While Indian AVGC professionals have provided backend support to foreign filmmakers, it was time they were involved in Indian projects too, Javdekar said.
"Now is the time to do more for our own film industry," he said, adding that AVGC could provide a new dimension to film-making.
The role of AVGC in entertainment gains importance as Indian telecom majors such as Reliance Jio
prepare to roll out 5G services by next year. The pandemic has already accelerated the growth of digital content and over-the-top (OTT) platforms, with Indian consumers increasingly turning to their smartphones for entertainment needs.

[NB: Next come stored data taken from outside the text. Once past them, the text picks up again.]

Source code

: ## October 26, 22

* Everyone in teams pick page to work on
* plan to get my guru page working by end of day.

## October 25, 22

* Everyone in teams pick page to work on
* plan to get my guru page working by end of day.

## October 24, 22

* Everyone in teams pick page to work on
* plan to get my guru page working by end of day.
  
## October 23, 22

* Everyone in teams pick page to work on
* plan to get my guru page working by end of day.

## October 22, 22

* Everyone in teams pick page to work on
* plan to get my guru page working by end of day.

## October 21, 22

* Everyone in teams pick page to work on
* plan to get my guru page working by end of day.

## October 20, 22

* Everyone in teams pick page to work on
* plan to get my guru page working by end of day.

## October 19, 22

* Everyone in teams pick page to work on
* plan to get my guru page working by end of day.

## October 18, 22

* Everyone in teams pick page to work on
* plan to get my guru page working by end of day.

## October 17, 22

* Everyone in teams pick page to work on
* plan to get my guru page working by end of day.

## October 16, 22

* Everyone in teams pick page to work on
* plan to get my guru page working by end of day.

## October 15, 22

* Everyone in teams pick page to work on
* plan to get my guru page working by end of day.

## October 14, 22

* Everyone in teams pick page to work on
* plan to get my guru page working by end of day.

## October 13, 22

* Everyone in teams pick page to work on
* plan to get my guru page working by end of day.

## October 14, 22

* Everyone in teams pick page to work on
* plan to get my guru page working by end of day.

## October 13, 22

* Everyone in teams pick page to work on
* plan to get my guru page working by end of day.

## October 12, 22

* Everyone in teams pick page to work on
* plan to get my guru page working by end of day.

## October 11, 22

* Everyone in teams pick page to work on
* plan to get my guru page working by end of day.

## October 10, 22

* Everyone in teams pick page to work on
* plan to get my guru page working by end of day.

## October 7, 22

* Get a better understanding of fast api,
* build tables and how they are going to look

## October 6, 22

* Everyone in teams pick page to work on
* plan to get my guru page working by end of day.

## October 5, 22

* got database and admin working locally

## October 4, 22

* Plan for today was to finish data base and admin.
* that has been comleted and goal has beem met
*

The scale and production value of Indian films has also grown over the last few years as consumers demand more immersive experiences, experts said. All this provided greater scope for the domestic AVGC sector to grow.
Amit Khare, secretary, Information and Broadcasting, clarified the government's stand on bringing digital content and news under the I&B Ministry during the summit.
"The idea behind the change, which was done in the month of November, was to bring online and offline content at one place. In the past, there have been discussions that online and offline content should not be treated differently. It was done in order to bring some sort of semblance between the two, " he said.
Khare also clarified that the government sought to play the role of a facilitator rather than a regulator to help the media and entertainment industry grow.
"The role of government in the industry is mostly as a facilitator. With a budget of around Rs 4,000 crores, the I&B Ministry is one of the smallest in terms of budget, but largest in terms of influence. And that influence comes only through the private sector. All the filmmaking in this country, except for a few films made by National
Film Development Corporation, is entirely private. All the channels, except for Prasar Bharti, are all private. Also, if you take the alternative platforms such as OTT, they are entirely private," he said.